#### [YOUR INSTRUCTIONS]
If a line includes the word "simulations", it belongs in the count; state the total for the data below and add nothing.

#### [RECORDS FOR THIS EXERCISE]
Start of Block

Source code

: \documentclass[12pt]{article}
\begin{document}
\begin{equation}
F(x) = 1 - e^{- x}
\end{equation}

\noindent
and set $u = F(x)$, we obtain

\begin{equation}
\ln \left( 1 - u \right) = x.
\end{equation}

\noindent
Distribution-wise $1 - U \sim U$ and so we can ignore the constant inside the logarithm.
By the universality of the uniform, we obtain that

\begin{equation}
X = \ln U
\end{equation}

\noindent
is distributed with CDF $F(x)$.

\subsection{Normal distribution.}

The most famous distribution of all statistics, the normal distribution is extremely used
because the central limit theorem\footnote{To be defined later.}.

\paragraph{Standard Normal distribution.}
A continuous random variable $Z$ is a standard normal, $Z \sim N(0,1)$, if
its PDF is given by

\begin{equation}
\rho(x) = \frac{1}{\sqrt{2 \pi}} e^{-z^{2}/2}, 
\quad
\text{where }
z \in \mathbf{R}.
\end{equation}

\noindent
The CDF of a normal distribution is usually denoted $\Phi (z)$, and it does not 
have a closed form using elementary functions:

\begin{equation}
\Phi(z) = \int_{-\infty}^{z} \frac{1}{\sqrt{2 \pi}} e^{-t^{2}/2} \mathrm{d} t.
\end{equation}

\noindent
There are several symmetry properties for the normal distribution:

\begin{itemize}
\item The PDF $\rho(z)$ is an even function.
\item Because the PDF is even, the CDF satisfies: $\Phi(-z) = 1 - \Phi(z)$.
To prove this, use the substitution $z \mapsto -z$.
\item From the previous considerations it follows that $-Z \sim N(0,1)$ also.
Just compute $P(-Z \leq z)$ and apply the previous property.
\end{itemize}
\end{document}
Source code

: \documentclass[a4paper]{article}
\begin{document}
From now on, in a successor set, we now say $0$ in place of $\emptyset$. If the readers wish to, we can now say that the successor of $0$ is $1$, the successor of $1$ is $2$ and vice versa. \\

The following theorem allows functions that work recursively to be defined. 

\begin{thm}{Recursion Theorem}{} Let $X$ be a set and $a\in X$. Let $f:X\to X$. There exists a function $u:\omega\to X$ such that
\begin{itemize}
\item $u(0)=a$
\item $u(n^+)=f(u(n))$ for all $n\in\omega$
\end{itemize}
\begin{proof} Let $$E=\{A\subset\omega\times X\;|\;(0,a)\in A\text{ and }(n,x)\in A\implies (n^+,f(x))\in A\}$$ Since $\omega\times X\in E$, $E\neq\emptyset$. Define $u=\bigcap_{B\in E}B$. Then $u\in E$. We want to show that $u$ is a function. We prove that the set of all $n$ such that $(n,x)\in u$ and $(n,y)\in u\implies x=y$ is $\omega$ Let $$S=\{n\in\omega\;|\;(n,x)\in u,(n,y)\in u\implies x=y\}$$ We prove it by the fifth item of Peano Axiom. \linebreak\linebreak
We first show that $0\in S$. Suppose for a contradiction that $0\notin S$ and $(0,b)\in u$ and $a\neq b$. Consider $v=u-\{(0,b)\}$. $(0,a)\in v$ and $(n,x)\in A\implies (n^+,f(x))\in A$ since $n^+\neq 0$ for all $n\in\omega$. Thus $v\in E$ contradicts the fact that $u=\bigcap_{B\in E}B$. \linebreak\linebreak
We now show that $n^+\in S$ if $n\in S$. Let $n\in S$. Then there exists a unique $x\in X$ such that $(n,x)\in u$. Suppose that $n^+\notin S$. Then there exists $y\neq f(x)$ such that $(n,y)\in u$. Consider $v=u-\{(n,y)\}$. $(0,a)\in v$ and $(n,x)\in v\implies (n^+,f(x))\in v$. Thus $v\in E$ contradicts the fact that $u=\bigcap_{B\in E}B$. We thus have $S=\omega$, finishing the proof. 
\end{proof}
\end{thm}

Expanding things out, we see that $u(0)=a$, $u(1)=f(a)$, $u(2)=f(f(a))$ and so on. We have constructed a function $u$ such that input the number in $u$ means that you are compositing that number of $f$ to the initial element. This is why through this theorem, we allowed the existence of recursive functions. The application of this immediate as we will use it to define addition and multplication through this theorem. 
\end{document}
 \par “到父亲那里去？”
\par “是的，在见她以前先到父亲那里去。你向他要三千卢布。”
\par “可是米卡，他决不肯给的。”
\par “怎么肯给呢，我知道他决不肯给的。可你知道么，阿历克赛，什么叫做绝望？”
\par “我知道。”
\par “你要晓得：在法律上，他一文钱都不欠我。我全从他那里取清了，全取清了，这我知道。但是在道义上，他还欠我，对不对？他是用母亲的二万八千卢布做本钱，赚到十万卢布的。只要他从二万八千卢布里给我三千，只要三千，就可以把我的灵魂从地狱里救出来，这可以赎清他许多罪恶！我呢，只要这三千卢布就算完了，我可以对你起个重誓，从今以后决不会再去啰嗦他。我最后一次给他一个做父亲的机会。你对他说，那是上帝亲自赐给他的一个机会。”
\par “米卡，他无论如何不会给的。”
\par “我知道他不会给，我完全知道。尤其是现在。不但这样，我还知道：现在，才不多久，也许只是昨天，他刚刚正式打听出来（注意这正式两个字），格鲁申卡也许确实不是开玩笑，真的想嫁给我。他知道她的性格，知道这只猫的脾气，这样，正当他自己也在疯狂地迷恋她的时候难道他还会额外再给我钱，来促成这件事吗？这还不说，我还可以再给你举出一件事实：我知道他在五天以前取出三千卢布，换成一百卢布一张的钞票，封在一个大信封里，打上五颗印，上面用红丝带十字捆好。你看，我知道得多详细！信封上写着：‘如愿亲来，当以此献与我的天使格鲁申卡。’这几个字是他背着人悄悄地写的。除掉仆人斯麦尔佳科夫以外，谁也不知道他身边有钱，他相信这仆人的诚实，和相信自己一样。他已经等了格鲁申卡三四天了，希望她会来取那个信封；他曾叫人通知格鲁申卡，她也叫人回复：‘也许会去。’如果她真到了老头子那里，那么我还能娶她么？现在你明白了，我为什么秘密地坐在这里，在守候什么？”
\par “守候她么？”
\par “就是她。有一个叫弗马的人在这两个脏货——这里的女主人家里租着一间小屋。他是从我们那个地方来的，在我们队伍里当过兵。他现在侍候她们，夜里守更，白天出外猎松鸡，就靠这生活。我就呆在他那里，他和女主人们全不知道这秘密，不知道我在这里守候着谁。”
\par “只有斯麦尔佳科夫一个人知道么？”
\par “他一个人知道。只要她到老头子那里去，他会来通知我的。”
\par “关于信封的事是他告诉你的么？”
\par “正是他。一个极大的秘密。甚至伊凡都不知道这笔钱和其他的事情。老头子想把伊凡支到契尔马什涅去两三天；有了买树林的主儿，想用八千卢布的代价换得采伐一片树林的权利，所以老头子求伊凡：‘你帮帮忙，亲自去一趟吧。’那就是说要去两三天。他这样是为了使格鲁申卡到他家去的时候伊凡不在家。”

End of Block
Start of Block

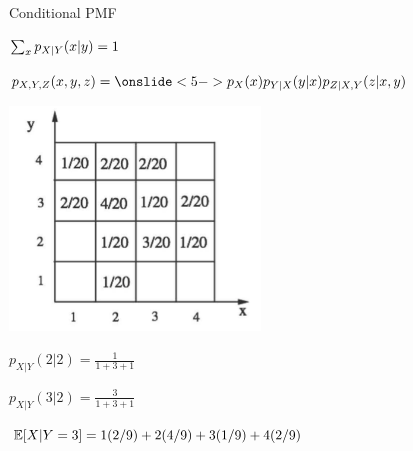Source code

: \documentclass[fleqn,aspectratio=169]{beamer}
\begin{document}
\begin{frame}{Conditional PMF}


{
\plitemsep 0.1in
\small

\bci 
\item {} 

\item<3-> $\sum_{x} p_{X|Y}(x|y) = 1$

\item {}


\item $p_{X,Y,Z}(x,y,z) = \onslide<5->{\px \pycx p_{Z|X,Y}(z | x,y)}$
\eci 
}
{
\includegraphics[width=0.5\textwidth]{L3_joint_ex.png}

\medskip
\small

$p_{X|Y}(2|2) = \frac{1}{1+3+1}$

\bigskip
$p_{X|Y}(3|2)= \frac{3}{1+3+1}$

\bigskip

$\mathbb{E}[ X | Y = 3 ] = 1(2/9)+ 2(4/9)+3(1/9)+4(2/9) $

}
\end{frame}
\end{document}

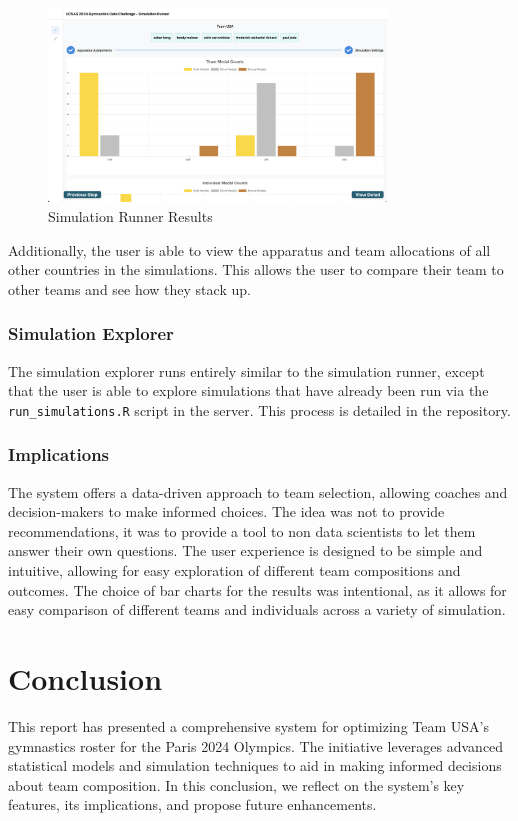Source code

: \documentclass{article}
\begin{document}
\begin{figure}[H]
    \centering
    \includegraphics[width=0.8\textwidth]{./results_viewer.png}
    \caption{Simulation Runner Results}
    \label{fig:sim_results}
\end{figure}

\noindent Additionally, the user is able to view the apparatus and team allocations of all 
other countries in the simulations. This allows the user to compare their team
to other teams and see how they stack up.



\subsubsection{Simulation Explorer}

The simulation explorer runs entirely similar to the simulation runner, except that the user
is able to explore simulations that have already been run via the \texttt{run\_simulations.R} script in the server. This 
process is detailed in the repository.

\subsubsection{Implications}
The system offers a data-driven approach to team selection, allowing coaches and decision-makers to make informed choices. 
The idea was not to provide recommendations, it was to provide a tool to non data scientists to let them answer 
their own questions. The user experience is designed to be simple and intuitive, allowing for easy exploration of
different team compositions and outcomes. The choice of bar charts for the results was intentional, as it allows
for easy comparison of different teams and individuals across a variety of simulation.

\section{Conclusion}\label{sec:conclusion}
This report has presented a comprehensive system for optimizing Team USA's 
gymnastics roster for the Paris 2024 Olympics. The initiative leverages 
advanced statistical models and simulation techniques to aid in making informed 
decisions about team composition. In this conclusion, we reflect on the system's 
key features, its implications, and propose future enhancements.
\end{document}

End of Block

#### [RESPONSE FOR THIS EXERCISE]
2